Macey got to her feet. “Why kind of haircut you want?”
“I want straightenin’,” Doreen said, standing up.
“Straightenin’ gonna cost you. I go into St. George’s to get the solution. For straightening, I charge fifty EC dollar.”
“Sweetie,” Doreen said. “We got fifty EC dollar?”
“I think so.” Astonished by Doreen’s compliance, Philip wondered whether Macey’s offer had contained a cultural signal, indiscernible to his eye, which ruled out bargaining. He found fifty EC dollars and handed them to Macey. The young woman took the money and disappeared into the house. “Straightening cost twice that much in Toronto,” Doreen said in a whisper. Macey returned carrying a towel, a bucket and a container of straightening solution. She wore white gloves like a pathologist. She sat Doreen down on a plastic chair on the porch and wrapped the towel around her shoulders. As Macey set to work, Philip backed away. The scabs on his shins itched in the heat. At the side of Macey’s house, the frame of a black chest of drawers, stripped of its innards, sat tumbled on its back among scattered pieces of lathe fanned out across red-brown earth.

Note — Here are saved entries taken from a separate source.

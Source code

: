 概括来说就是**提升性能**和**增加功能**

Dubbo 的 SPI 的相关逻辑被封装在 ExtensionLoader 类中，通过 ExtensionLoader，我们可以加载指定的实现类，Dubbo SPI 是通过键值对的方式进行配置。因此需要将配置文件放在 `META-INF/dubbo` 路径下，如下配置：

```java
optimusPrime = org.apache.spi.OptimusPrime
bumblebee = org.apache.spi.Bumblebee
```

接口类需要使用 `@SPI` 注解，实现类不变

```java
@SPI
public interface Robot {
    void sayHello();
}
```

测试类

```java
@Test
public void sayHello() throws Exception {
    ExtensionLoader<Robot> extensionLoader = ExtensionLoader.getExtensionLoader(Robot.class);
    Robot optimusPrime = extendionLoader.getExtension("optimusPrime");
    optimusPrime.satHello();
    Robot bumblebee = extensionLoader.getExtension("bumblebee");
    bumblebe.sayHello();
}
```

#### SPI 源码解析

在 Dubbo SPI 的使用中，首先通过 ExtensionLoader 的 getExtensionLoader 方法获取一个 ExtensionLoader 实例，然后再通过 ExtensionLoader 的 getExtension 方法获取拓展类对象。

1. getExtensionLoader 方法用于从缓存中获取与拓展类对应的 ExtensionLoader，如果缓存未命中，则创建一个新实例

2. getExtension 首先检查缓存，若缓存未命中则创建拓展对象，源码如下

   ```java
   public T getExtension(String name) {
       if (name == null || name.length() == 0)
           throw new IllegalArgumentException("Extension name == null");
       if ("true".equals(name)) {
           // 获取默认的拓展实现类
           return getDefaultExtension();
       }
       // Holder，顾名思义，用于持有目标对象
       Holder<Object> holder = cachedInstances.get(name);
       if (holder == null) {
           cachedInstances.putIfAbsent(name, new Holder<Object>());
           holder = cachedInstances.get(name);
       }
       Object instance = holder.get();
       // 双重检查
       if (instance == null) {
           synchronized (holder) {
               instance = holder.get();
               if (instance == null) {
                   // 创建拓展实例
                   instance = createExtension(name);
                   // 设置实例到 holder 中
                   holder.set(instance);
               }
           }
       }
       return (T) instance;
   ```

“Why you come here?” Macey said. She doused and lathered Doreen’s hair. She dragged Doreen to her feet and bent her forward. Doreen braced her elbows on the rail of the porch. She made Doreen lean over the rail until she was staring down at the hurricane wreckage. The wood and cardboard had half-sunk into the earth, becoming one with the soil in a coarse humus. “Why you come to Grenada?” Macey lathered and rubbed until she was hauling Doreen’s head up and down. “Why don’ you go to Jamaica to see your family?”

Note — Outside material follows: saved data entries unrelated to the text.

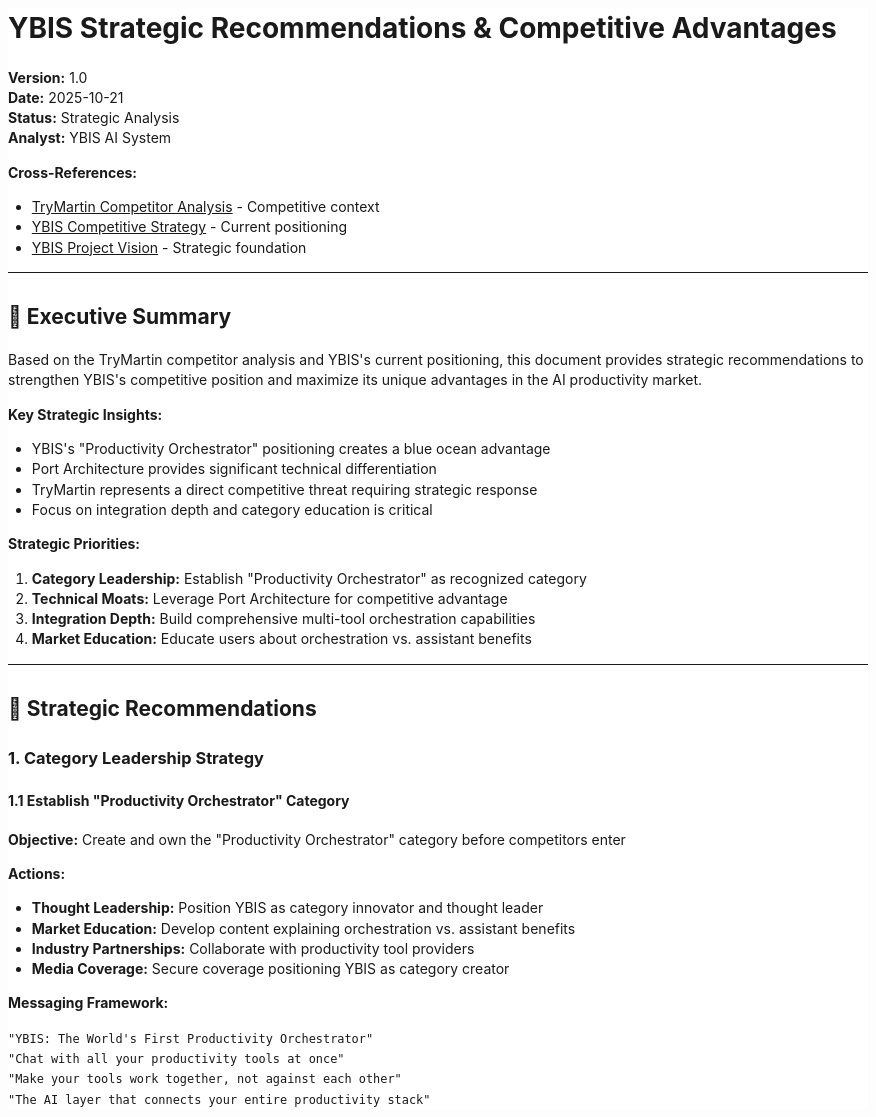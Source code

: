 # YBIS Strategic Recommendations & Competitive Advantages

**Version:** 1.0  
**Date:** 2025-10-21  
**Status:** Strategic Analysis  
**Analyst:** YBIS AI System  

**Cross-References:**
- [TryMartin Competitor Analysis](./TRYMARTIN_COMPETITOR_ANALYSIS.md) - Competitive context
- [YBIS Competitive Strategy](./COMPETITIVE_STRATEGY.md) - Current positioning
- [YBIS Project Vision](../vision/PROJECT_VISION.md) - Strategic foundation

---

## 🎯 Executive Summary

Based on the TryMartin competitor analysis and YBIS's current positioning, this document provides strategic recommendations to strengthen YBIS's competitive position and maximize its unique advantages in the AI productivity market.

**Key Strategic Insights:**
- YBIS's "Productivity Orchestrator" positioning creates a blue ocean advantage
- Port Architecture provides significant technical differentiation
- TryMartin represents a direct competitive threat requiring strategic response
- Focus on integration depth and category education is critical

**Strategic Priorities:**
1. **Category Leadership:** Establish "Productivity Orchestrator" as recognized category
2. **Technical Moats:** Leverage Port Architecture for competitive advantage
3. **Integration Depth:** Build comprehensive multi-tool orchestration capabilities
4. **Market Education:** Educate users about orchestration vs. assistant benefits

---

## 🚀 Strategic Recommendations

### 1. Category Leadership Strategy

#### 1.1 Establish "Productivity Orchestrator" Category

**Objective:** Create and own the "Productivity Orchestrator" category before competitors enter

**Actions:**
- **Thought Leadership:** Position YBIS as category innovator and thought leader
- **Market Education:** Develop content explaining orchestration vs. assistant benefits
- **Industry Partnerships:** Collaborate with productivity tool providers
- **Media Coverage:** Secure coverage positioning YBIS as category creator

**Messaging Framework:**
```
"YBIS: The World's First Productivity Orchestrator"
"Chat with all your productivity tools at once"
"Make your tools work together, not against each other"
"The AI layer that connects your entire productivity stack"
```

Doreen gasped. Suds ran across her cheeks. “I go to Jamaica next week for my brother funeral!” she shouted. She stood up and burst into tears. A man on the other side of the road stared at them. Doreen shook herself out of Macey’s grip. Philip rushed up the steps and hugged her trembling body. Her hair crushed by lather, Doreen’s head shone forth in its strong dark roundness as her lips nuzzled his shoulder.
She turned around and let Macey’s hug receive her. “We book this vacation, then they murder my brother in Kingston. They going to do an autopsy so they put him on ice so I decide to go on vacation anyway. I think maybe being around West Indian people do me good.”
The two women rocked together like coconut trees whose suppleness belied the force of the wind. “It be all right, Doreen,” Macey said. “I happy you come and see me.”
Doreen gave Macey a squeeze, as though she were the one offering comfort. She stood up, strong and independent as she had always been and yet, Philip sensed, older.
“Straighten my hair good, Macey! My hair gotta shine for my brother funeral. And try to do it quickly, please. Philip and me goin’ to Fred and Mitzi’s place. Tonight I’m cookin’ a fish dinner.”